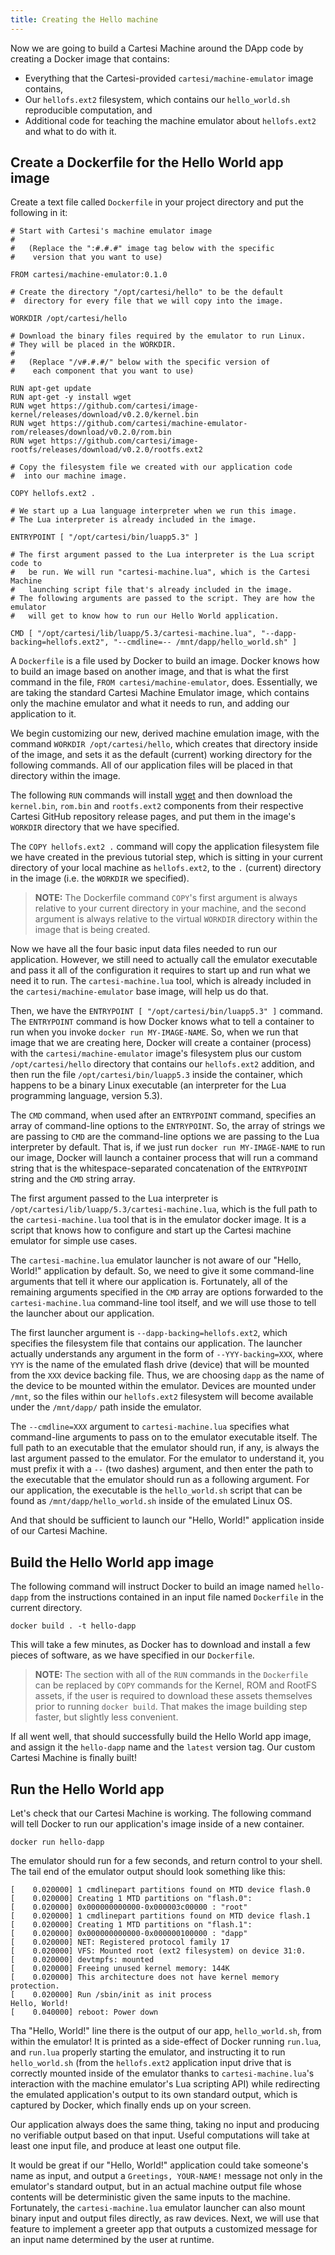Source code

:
 ```yaml
---
title: Creating the Hello machine
---
```


Now we are going to build a Cartesi Machine around the DApp code by creating a Docker image that contains:

- Everything that the Cartesi-provided `cartesi/machine-emulator` image contains,
- Our `hellofs.ext2` filesystem, which contains our `hello_world.sh` reproducible computation, and
- Additional code for teaching the machine emulator about `hellofs.ext2` and what to do with it.

## Create a Dockerfile for the Hello World app image

Create a text file called `Dockerfile` in your project directory and put the following in it:

```
# Start with Cartesi's machine emulator image
#
#   (Replace the ":#.#.#" image tag below with the specific
#    version that you want to use)

FROM cartesi/machine-emulator:0.1.0

# Create the directory "/opt/cartesi/hello" to be the default
#  directory for every file that we will copy into the image.

WORKDIR /opt/cartesi/hello

# Download the binary files required by the emulator to run Linux.
# They will be placed in the WORKDIR.
#
#   (Replace "/v#.#.#/" below with the specific version of
#    each component that you want to use)

RUN apt-get update
RUN apt-get -y install wget
RUN wget https://github.com/cartesi/image-kernel/releases/download/v0.2.0/kernel.bin
RUN wget https://github.com/cartesi/machine-emulator-rom/releases/download/v0.2.0/rom.bin
RUN wget https://github.com/cartesi/image-rootfs/releases/download/v0.2.0/rootfs.ext2

# Copy the filesystem file we created with our application code
#  into our machine image.

COPY hellofs.ext2 .

# We start up a Lua language interpreter when we run this image.
# The Lua interpreter is already included in the image.

ENTRYPOINT [ "/opt/cartesi/bin/luapp5.3" ]

# The first argument passed to the Lua interpreter is the Lua script code to
#   be run. We will run "cartesi-machine.lua", which is the Cartesi Machine
#   launching script file that's already included in the image.
# The following arguments are passed to the script. They are how the emulator
#   will get to know how to run our Hello World application.

CMD [ "/opt/cartesi/lib/luapp/5.3/cartesi-machine.lua", "--dapp-backing=hellofs.ext2", "--cmdline=-- /mnt/dapp/hello_world.sh" ]
```

A `Dockerfile` is a file used by Docker to build an image. Docker knows how to build an image based on another image, and that is what the first command in the file, `FROM cartesi/machine-emulator`, does. Essentially, we are taking the standard Cartesi Machine Emulator image, which contains only the machine emulator and what it needs to run, and adding our application to it.

We begin customizing our new, derived machine emulation image, with the command `WORKDIR /opt/cartesi/hello`, which creates that directory inside of the image, and sets it as the default (current) working directory for the following commands. All of our application files will be placed in that directory within the image.

The following `RUN` commands will install [wget](https://en.wikipedia.org/wiki/Wget) and then download the `kernel.bin`, `rom.bin` and `rootfs.ext2` components from their respective Cartesi GitHub repository release pages, and put them in the image's `WORKDIR` directory that we have specified.

The `COPY hellofs.ext2 .` command will copy the application filesystem file we have created in the previous tutorial step, which is sitting in your current directory of your local machine as `hellofs.ext2`, to the `.` (current) directory in the image (i.e. the `WORKDIR` we specified).

> **NOTE:** The Dockerfile command `COPY`'s first argument is always relative to your current directory in your machine, and the second argument is always relative to the virtual `WORKDIR` directory within the image that is being created.

Now we have all the four basic input data files needed to run our application. However, we still need to actually call the emulator executable and pass it all of the configuration it requires to start up and run what we need it to run. The `cartesi-machine.lua` tool, which is already included in the `cartesi/machine-emulator` base image, will help us do that.

Then, we have the `ENTRYPOINT [ "/opt/cartesi/bin/luapp5.3" ]` command. The `ENTRYPOINT` command is how Docker knows what to tell a container to run when you invoke `docker run MY-IMAGE-NAME`. So, when we run that image that we are creating here, Docker will create a container (process) with the `cartesi/machine-emulator` image's filesystem plus our custom `/opt/cartesi/hello` directory that contains our `hellofs.ext2` addition, and then run the file `/opt/cartesi/bin/luapp5.3` inside the container, which happens to be a binary Linux executable (an interpreter for the Lua programming language, version 5.3).

The `CMD` command, when used after an `ENTRYPOINT` command, specifies an array of command-line options to the `ENTRYPOINT`. So, the array of strings we are passing to `CMD` are the command-line options we are passing to the Lua interpreter by default. That is, if we just run `docker run MY-IMAGE-NAME` to run our image, Docker will launch a container process that will run a command string that is the whitespace-separated concatenation of the `ENTRYPOINT` string and the `CMD` string array.

The first argument passed to the Lua interpreter is `/opt/cartesi/lib/luapp/5.3/cartesi-machine.lua`, which is the full path to the `cartesi-machine.lua` tool that is in the emulator docker image. It is a script that knows how to configure and start up the Cartesi machine emulator for simple use cases.

The `cartesi-machine.lua` emulator launcher is not aware of our "Hello, World!" application by default. So, we need to give it some command-line arguments that tell it where our application is. Fortunately, all of the remaining arguments specified in the `CMD` array are options forwarded to the `cartesi-machine.lua` command-line tool itself, and we will use those to tell the launcher about our application.

The first launcher argument is `--dapp-backing=hellofs.ext2`, which specifies the filesystem file that contains our application. The launcher actually understands any argument in the form of `--YYY-backing=XXX`, where `YYY` is the name of the emulated flash drive (device) that will be mounted from the `XXX` device backing file. Thus, we are choosing `dapp` as the name of the device to be mounted within the emulator. Devices are mounted under `/mnt`, so the files within our `hellofs.ext2` filesystem will become available under the `/mnt/dapp/` path inside the emulator.

The `--cmdline=XXX` argument to `cartesi-machine.lua` specifies what command-line arguments to pass on to the emulator executable itself. The full path to an executable that the emulator should run, if any, is always the last argument passed to the emulator. For the emulator to understand it, you must prefix it with a `--` (two dashes) argument, and then enter the path to the executable that the emulator should run as a following argument. For our application, the executable is the `hello_world.sh` script that can be found as `/mnt/dapp/hello_world.sh` inside of the emulated Linux OS.

And that should be sufficient to launch our "Hello, World!" application inside of our Cartesi Machine.

## Build the Hello World app image

The following command will instruct Docker to build an image named `hello-dapp` from the instructions contained in an input file named `Dockerfile` in the current directory.

```
docker build . -t hello-dapp
```

This will take a few minutes, as Docker has to download and install a few pieces of software, as we have specified in our `Dockerfile`.

> **NOTE:** The section with all of the `RUN` commands in the `Dockerfile` can be replaced by `COPY` commands for the Kernel, ROM and RootFS assets, if the user is required to download these assets themselves prior to running `docker build`. That makes the image building step faster, but slightly less convenient.

If all went well, that should successfully build the Hello World app image, and assign it the `hello-dapp` name and the `latest` version tag. Our custom Cartesi Machine is finally built!

## Run the Hello World app

Let's check that our Cartesi Machine is working. The following command will tell Docker to run our application's image inside of a new container.

```
docker run hello-dapp
```

The emulator should run for a few seconds, and return control to your shell. The tail end of the emulator output should look something like this:

```
[    0.020000] 1 cmdlinepart partitions found on MTD device flash.0
[    0.020000] Creating 1 MTD partitions on "flash.0":
[    0.020000] 0x000000000000-0x000003c00000 : "root"
[    0.020000] 1 cmdlinepart partitions found on MTD device flash.1
[    0.020000] Creating 1 MTD partitions on "flash.1":
[    0.020000] 0x000000000000-0x000000100000 : "dapp"
[    0.020000] NET: Registered protocol family 17
[    0.020000] VFS: Mounted root (ext2 filesystem) on device 31:0.
[    0.020000] devtmpfs: mounted
[    0.020000] Freeing unused kernel memory: 144K
[    0.020000] This architecture does not have kernel memory protection.
[    0.020000] Run /sbin/init as init process
Hello, World!
[    0.040000] reboot: Power down
```

Tha "Hello, World!" line there is the output of our app, `hello_world.sh`, from within the emulator! It is printed as a side-effect of Docker running `run.lua`, and `run.lua` properly starting the emulator, and instructing it to run `hello_world.sh` (from the `hellofs.ext2` application input drive that is correctly mounted inside of the emulator thanks to `cartesi-machine.lua`'s interaction with the machine emulator's Lua scripting API) while redirecting the emulated application's output to its own standard output, which is captured by Docker, which finally ends up on your screen.

Our application always does the same thing, taking no input and producing no verifiable output based on that input. Useful computations will take at least one input file, and produce at least one output file.

It would be great if our "Hello, World!" application could take someone's name as input, and output a `Greetings, YOUR-NAME!` message not only in the emulator's standard output, but in an actual machine output file whose contents will be deterministic given the same inputs to the machine. Fortunately, the `cartesi-machine.lua` emulator launcher can also mount binary input and output files directly, as raw devices. Next, we will use that feature to implement a greeter app that outputs a customized message for an input name determined by the user at runtime.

========================================

* [Assignment]: For the material, find the number of lines holding the word "partitions" and give that figure and nothing more.

* [Answer for the task]: 4